Le mouvement ondulatoire en monopalme : prêts ?

Apprentissage du mouvement ondulatoire en monopalme : une vraie technique

« La simplicité est la complexité résolue » – Constantin Brancusi

« La monopalme permet de se mouvoir de façon très différente. C’est tout votre corps, du bout des doigts jusqu’aux orteils, qui participe finement à l’ondulation. C’est une façon de ressentir l’eau à 300%. Véritable chorégraphie aquatique qu’il va falloir vous approprier » – Buyle et Kreiss, 2011

L'apnéiste angrois Jérôme Wolf en train de chausser sa monopalme pour l'échauffement, Open de Lyon 2019, Laurent Farges

© Martin Colognoli

Lorsqu’on regarde un apnéiste monopalmeur évoluer sous l’eau, on a le sentiment que le mouvement ondulatoire, harmonieux et efficace, est simple à réaliser. Efficace, il l’est : utilisé par les mammifères marins, le mouvement ondulatoire est le plus performant pour produire la plus grande distance possible, en consommant le moins d’énergie. La voilure de la monopalme permet d’avancer plus rapidement qu’en bi-palmes pour un effort physique moindre et la vitesse générée permet à l’apnéiste de caler des moments de glisse pendant lesquels il avance sans effort : l’ondulation se nourrit d’elle-même. Les meilleures performances en DYN ne sont atteignables qu’en monopalme (à ce jour, 300 mètres) : que cela ne décourage pas les bi-palmeurs, parce que c’est en bi-palmes que les records sont donc encore les plus challengeables (alors que pour les monopalmeurs, il faudra faire au moins 301 mètres !)

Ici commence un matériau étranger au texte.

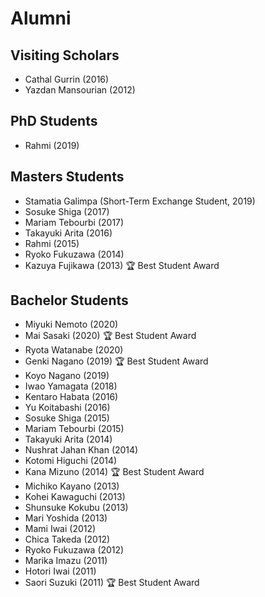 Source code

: # Alumni

## Visiting Scholars

* Cathal Gurrin \(2016\)
* Yazdan Mansourian \(2012\)

## PhD Students

* Rahmi \(2019\)

## Masters Students

* Stamatia Galimpa \(Short-Term Exchange Student, 2019\)
* Sosuke Shiga \(2017\)
* Mariam Tebourbi \(2017\)
* Takayuki Arita \(2016\)
* Rahmi \(2015\)
* Ryoko Fukuzawa \(2014\)
* Kazuya Fujikawa \(2013\) 🏆 Best Student Award

## Bachelor Students

* Miyuki Nemoto \(2020\)
* Mai Sasaki \(2020\) 🏆 Best Student Award
* Ryota Watanabe \(2020\)
* Genki Nagano \(2019\)  🏆 Best Student Award
* Koyo Nagano \(2019\)
* Iwao Yamagata \(2018\)
* Kentaro Habata \(2016\)
* Yu Koitabashi \(2016\)
* Sosuke Shiga \(2015\)
* Mariam Tebourbi \(2015\)
* Takayuki Arita \(2014\)
* Nushrat Jahan Khan \(2014\)
* Kotomi Higuchi \(2014\)
* Kana Mizuno \(2014\)  🏆 Best Student Award
* Michiko Kayano \(2013\)
* Kohei Kawaguchi \(2013\)
* Shunsuke Kokubu \(2013\)
* Mari Yoshida \(2013\)
* Mami Iwai \(2012\)
* Chica Takeda \(2012\)
* Ryoko Fukuzawa \(2012\)
* Marika Imazu \(2011\)
* Hotori Iwai \(2011\)
* Saori Suzuki \(2011\)  🏆 Best Student Award

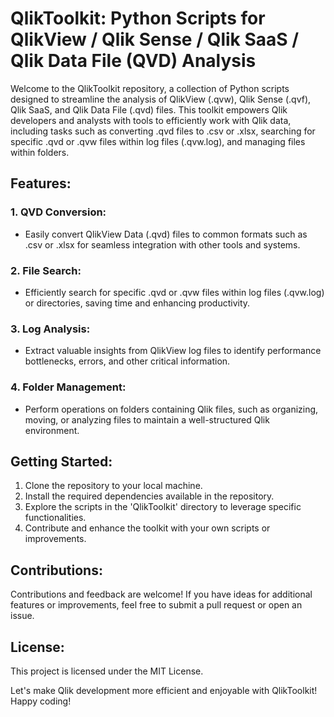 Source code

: # QlikToolkit: Python Scripts for QlikView / Qlik Sense / Qlik SaaS / Qlik Data File (QVD) Analysis

Welcome to the QlikToolkit repository, a collection of Python scripts designed to streamline the analysis of QlikView (.qvw), Qlik Sense (.qvf), Qlik SaaS, and Qlik Data File (.qvd) files. This toolkit empowers Qlik developers and analysts with tools to efficiently work with Qlik data, including tasks such as converting .qvd files to .csv or .xlsx, searching for specific .qvd or .qvw files within log files (.qvw.log), and managing files within folders.

## Features:
### 1. QVD Conversion:
- Easily convert QlikView Data (.qvd) files to common formats such as .csv or .xlsx for seamless integration with other tools and systems.

### 2. File Search:
- Efficiently search for specific .qvd or .qvw files within log files (.qvw.log) or directories, saving time and enhancing productivity.

### 3. Log Analysis:
- Extract valuable insights from QlikView log files to identify performance bottlenecks, errors, and other critical information.

### 4. Folder Management:
- Perform operations on folders containing Qlik files, such as organizing, moving, or analyzing files to maintain a well-structured Qlik environment.

## Getting Started:
1. Clone the repository to your local machine.
2. Install the required dependencies available in the repository.
3. Explore the scripts in the 'QlikToolkit' directory to leverage specific functionalities.
4. Contribute and enhance the toolkit with your own scripts or improvements.

## Contributions:
Contributions and feedback are welcome! If you have ideas for additional features or improvements, feel free to submit a pull request or open an issue.

## License:
This project is licensed under the MIT License.

Let's make Qlik development more efficient and enjoyable with QlikToolkit! Happy coding!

L’apprentissage de l’ondulation est, en revanche, très technique. C’est même l’un des plus difficiles. La technique est la même pour tous ; le style dépend, en revanche, de chaque nageur et de facteurs tels que la morphologie, la souplesse, l’aisance dans l’eau. Le style peut influer sur la technique.

« Franchement, je n’ai pas eu beaucoup de plaisir ! C’est très technique, je me suis sentie très gauche. Je n’ai pu qu’entrevoir la puissance de propulsion que cela peut donner et j’imagine donc que le plaisir vient ensuite, d’une sensation d’agilité et de vitesse, que moi je n’ai pas eue ! Mais ça m’attire, parce que je pense que quand on maîtrise, on doit se sentir comme un dauphin » – Lucie

Comprendre le mouvement ondulatoire

Rapide avant-propos pour tenter de vous démystifier l’apprentissage de l’ondulation. Déjà, sachez que pour beaucoup, c’est un mouvement intuitif : donc ne vous braquez pas trop sur la technique et essayez. Essayez pieds nus et sans plomb, car le poids de la mono + celui du plomb de cou peuvent contribuer à un (très) mauvais ressenti et ne vous permettront pas de comprendre le mouvement de l’ondulation. Ma première expérience en monopalme a été une horreur : c’était une mono d’entrée de gamme (mono du club, environ 5 kilos) qui, associée à mon plomb de cou, m’ont entrainé au fond du bassin. En donnant un mouvement de jambes pour remonter à la surface, j’ai crampé sur une multitude de muscles dont j’ignorais complétement l’existence. Ça a été très douloureux et j’ai reposé immédiatement la monopalme pendant 8 mois, jusqu’à ce que j’intègre un groupe de compétition et qu’elle me soit imposée par mon coach.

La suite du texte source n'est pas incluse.